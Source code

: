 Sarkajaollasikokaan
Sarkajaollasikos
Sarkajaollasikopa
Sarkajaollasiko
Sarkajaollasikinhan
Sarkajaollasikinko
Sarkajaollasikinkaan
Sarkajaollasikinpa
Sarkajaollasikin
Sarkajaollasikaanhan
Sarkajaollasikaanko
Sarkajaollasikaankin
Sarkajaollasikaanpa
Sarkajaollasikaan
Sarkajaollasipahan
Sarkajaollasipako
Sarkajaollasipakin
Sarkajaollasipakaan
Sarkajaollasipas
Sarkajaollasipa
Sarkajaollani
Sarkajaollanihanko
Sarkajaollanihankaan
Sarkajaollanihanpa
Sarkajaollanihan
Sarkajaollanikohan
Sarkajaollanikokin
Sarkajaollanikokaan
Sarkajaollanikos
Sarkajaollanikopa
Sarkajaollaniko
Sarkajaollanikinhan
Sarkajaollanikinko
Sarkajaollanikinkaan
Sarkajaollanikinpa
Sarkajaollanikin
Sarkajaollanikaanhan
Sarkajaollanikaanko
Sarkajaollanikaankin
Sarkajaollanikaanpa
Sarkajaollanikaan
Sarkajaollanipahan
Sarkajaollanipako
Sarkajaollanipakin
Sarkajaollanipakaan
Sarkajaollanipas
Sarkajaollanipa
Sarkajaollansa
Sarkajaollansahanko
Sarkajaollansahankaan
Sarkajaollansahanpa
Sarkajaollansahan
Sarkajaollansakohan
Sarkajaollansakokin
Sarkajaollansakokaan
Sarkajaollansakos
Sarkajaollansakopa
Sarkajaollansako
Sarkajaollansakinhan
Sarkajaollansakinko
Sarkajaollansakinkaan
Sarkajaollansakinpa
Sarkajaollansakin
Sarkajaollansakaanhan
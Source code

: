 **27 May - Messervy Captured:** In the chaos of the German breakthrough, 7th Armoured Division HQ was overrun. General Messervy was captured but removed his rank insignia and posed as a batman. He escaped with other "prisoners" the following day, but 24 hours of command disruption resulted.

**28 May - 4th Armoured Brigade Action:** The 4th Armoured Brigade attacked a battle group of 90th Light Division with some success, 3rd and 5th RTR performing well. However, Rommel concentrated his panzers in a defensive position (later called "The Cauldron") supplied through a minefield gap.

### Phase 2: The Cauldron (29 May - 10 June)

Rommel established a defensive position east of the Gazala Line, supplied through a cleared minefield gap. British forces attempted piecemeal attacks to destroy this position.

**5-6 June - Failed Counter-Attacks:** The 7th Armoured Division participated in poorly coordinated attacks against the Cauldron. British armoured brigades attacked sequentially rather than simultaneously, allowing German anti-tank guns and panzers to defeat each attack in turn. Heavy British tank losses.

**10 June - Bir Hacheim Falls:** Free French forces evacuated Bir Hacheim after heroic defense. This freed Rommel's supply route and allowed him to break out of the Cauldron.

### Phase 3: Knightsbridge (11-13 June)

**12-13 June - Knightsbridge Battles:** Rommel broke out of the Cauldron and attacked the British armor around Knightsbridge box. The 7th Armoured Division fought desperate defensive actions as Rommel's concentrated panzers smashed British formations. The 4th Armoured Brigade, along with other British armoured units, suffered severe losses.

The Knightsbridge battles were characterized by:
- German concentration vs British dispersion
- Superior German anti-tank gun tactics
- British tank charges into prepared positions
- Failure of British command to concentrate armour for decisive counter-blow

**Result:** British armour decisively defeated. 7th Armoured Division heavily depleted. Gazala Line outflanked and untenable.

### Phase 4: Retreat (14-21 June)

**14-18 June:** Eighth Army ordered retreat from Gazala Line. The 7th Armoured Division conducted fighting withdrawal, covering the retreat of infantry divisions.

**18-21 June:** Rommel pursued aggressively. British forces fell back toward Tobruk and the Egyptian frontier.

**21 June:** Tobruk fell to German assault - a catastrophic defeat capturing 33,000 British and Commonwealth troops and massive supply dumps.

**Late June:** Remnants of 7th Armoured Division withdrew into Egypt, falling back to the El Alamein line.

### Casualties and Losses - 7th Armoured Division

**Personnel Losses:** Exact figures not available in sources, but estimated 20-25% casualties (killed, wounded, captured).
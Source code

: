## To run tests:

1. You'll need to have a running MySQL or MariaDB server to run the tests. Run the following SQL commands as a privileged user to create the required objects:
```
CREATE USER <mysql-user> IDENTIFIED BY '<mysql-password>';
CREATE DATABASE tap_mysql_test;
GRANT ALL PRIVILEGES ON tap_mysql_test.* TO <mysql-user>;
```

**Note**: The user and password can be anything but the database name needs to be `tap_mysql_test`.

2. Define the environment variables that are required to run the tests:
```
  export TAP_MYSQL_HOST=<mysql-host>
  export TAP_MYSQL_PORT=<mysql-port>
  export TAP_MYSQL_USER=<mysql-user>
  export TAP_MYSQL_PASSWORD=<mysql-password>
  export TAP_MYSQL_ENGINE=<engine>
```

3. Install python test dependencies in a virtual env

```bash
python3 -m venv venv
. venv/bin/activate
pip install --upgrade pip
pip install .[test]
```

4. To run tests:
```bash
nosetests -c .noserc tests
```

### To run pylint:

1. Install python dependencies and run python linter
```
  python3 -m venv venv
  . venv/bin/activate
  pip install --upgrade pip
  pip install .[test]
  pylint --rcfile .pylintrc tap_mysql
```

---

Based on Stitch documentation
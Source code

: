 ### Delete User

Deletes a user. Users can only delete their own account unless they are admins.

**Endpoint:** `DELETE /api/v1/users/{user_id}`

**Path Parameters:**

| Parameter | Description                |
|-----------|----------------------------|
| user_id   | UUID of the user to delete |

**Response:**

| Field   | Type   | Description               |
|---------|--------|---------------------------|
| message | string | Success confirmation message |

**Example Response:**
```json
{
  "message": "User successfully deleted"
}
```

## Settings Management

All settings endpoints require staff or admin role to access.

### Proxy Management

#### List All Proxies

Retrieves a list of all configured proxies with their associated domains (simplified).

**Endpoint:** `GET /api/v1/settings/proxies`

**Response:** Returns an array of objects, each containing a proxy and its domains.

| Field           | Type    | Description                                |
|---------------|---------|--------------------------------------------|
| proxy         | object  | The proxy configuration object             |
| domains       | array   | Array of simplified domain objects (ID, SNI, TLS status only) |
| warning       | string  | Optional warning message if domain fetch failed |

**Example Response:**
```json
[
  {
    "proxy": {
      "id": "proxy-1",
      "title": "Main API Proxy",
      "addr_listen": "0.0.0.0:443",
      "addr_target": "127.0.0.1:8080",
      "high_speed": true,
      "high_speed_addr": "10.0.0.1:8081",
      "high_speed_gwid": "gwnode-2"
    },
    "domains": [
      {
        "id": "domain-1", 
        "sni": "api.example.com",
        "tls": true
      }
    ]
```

+++++

## WHAT IS REQUIRED
Copy out each entry once more, character for character.

## EXERCISE RESPONSE
Source code

: Sarkajaollasikokaan
Sarkajaollasikos
Sarkajaollasikopa
Sarkajaollasiko
Sarkajaollasikinhan
Sarkajaollasikinko
Sarkajaollasikinkaan
Sarkajaollasikinpa
Sarkajaollasikin
Sarkajaollasikaanhan
Sarkajaollasikaanko
Sarkajaollasikaankin
Sarkajaollasikaanpa
Sarkajaollasikaan
Sarkajaollasipahan
Sarkajaollasipako
Sarkajaollasipakin
Sarkajaollasipakaan
Sarkajaollasipas
Sarkajaollasipa
Sarkajaollani
Sarkajaollanihanko
Sarkajaollanihankaan
Sarkajaollanihanpa
Sarkajaollanihan
Sarkajaollanikohan
Sarkajaollanikokin
Sarkajaollanikokaan
Sarkajaollanikos
Sarkajaollanikopa
Sarkajaollaniko
Sarkajaollanikinhan
Sarkajaollanikinko
Sarkajaollanikinkaan
Sarkajaollanikinpa
Sarkajaollanikin
Sarkajaollanikaanhan
Sarkajaollanikaanko
Sarkajaollanikaankin
Sarkajaollanikaanpa
Sarkajaollanikaan
Sarkajaollanipahan
Sarkajaollanipako
Sarkajaollanipakin
Sarkajaollanipakaan
Sarkajaollanipas
Sarkajaollanipa
Sarkajaollansa
Sarkajaollansahanko
Sarkajaollansahankaan
Sarkajaollansahanpa
Sarkajaollansahan
Sarkajaollansakohan
Sarkajaollansakokin
Sarkajaollansakokaan
Sarkajaollansakos
Sarkajaollansakopa
Sarkajaollansako
Sarkajaollansakinhan
Sarkajaollansakinko
Sarkajaollansakinkaan
Sarkajaollansakinpa
Sarkajaollansakin
Sarkajaollansakaanhan
Source code

: **27 May - Messervy Captured:** In the chaos of the German breakthrough, 7th Armoured Division HQ was overrun. General Messervy was captured but removed his rank insignia and posed as a batman. He escaped with other "prisoners" the following day, but 24 hours of command disruption resulted.

**28 May - 4th Armoured Brigade Action:** The 4th Armoured Brigade attacked a battle group of 90th Light Division with some success, 3rd and 5th RTR performing well. However, Rommel concentrated his panzers in a defensive position (later called "The Cauldron") supplied through a minefield gap.

### Phase 2: The Cauldron (29 May - 10 June)

Rommel established a defensive position east of the Gazala Line, supplied through a cleared minefield gap. British forces attempted piecemeal attacks to destroy this position.

**5-6 June - Failed Counter-Attacks:** The 7th Armoured Division participated in poorly coordinated attacks against the Cauldron. British armoured brigades attacked sequentially rather than simultaneously, allowing German anti-tank guns and panzers to defeat each attack in turn. Heavy British tank losses.

**10 June - Bir Hacheim Falls:** Free French forces evacuated Bir Hacheim after heroic defense. This freed Rommel's supply route and allowed him to break out of the Cauldron.

### Phase 3: Knightsbridge (11-13 June)

**12-13 June - Knightsbridge Battles:** Rommel broke out of the Cauldron and attacked the British armor around Knightsbridge box. The 7th Armoured Division fought desperate defensive actions as Rommel's concentrated panzers smashed British formations. The 4th Armoured Brigade, along with other British armoured units, suffered severe losses.

The Knightsbridge battles were characterized by:
- German concentration vs British dispersion
- Superior German anti-tank gun tactics
- British tank charges into prepared positions
- Failure of British command to concentrate armour for decisive counter-blow

**Result:** British armour decisively defeated. 7th Armoured Division heavily depleted. Gazala Line outflanked and untenable.

### Phase 4: Retreat (14-21 June)

**14-18 June:** Eighth Army ordered retreat from Gazala Line. The 7th Armoured Division conducted fighting withdrawal, covering the retreat of infantry divisions.

**18-21 June:** Rommel pursued aggressively. British forces fell back toward Tobruk and the Egyptian frontier.

**21 June:** Tobruk fell to German assault - a catastrophic defeat capturing 33,000 British and Commonwealth troops and massive supply dumps.

**Late June:** Remnants of 7th Armoured Division withdrew into Egypt, falling back to the El Alamein line.

### Casualties and Losses - 7th Armoured Division

**Personnel Losses:** Exact figures not available in sources, but estimated 20-25% casualties (killed, wounded, captured).
Source code

:## To run tests:

1. You'll need to have a running MySQL or MariaDB server to run the tests. Run the following SQL commands as a privileged user to create the required objects:
```
CREATE USER <mysql-user> IDENTIFIED BY '<mysql-password>';
CREATE DATABASE tap_mysql_test;
GRANT ALL PRIVILEGES ON tap_mysql_test.* TO <mysql-user>;
```

**Note**: The user and password can be anything but the database name needs to be `tap_mysql_test`.

2. Define the environment variables that are required to run the tests:
```
  export TAP_MYSQL_HOST=<mysql-host>
  export TAP_MYSQL_PORT=<mysql-port>
  export TAP_MYSQL_USER=<mysql-user>
  export TAP_MYSQL_PASSWORD=<mysql-password>
  export TAP_MYSQL_ENGINE=<engine>
```

3. Install python test dependencies in a virtual env

```bash
python3 -m venv venv
. venv/bin/activate
pip install --upgrade pip
pip install .[test]
```

4. To run tests:
```bash
nosetests -c .noserc tests
```

### To run pylint:

1. Install python dependencies and run python linter
```
  python3 -m venv venv
  . venv/bin/activate
  pip install --upgrade pip
  pip install .[test]
  pylint --rcfile .pylintrc tap_mysql
```

---

Based on Stitch documentation
Source code

: ### Delete User

Deletes a user. Users can only delete their own account unless they are admins.

**Endpoint:** `DELETE /api/v1/users/{user_id}`

**Path Parameters:**

| Parameter | Description                |
|-----------|----------------------------|
| user_id   | UUID of the user to delete |

**Response:**

| Field   | Type   | Description               |
|---------|--------|---------------------------|
| message | string | Success confirmation message |

**Example Response:**
```json
{
  "message": "User successfully deleted"
}
```

## Settings Management

All settings endpoints require staff or admin role to access.

### Proxy Management

#### List All Proxies

Retrieves a list of all configured proxies with their associated domains (simplified).

**Endpoint:** `GET /api/v1/settings/proxies`

**Response:** Returns an array of objects, each containing a proxy and its domains.

| Field           | Type    | Description                                |
|---------------|---------|--------------------------------------------|
| proxy         | object  | The proxy configuration object             |
| domains       | array   | Array of simplified domain objects (ID, SNI, TLS status only) |
| warning       | string  | Optional warning message if domain fetch failed |

**Example Response:**
```json
[
  {
    "proxy": {
      "id": "proxy-1",
      "title": "Main API Proxy",
      "addr_listen": "0.0.0.0:443",
      "addr_target": "127.0.0.1:8080",
      "high_speed": true,
      "high_speed_addr": "10.0.0.1:8081",
      "high_speed_gwid": "gwnode-2"
    },
    "domains": [
      {
        "id": "domain-1", 
        "sni": "api.example.com",
        "tls": true
      }
    ]
```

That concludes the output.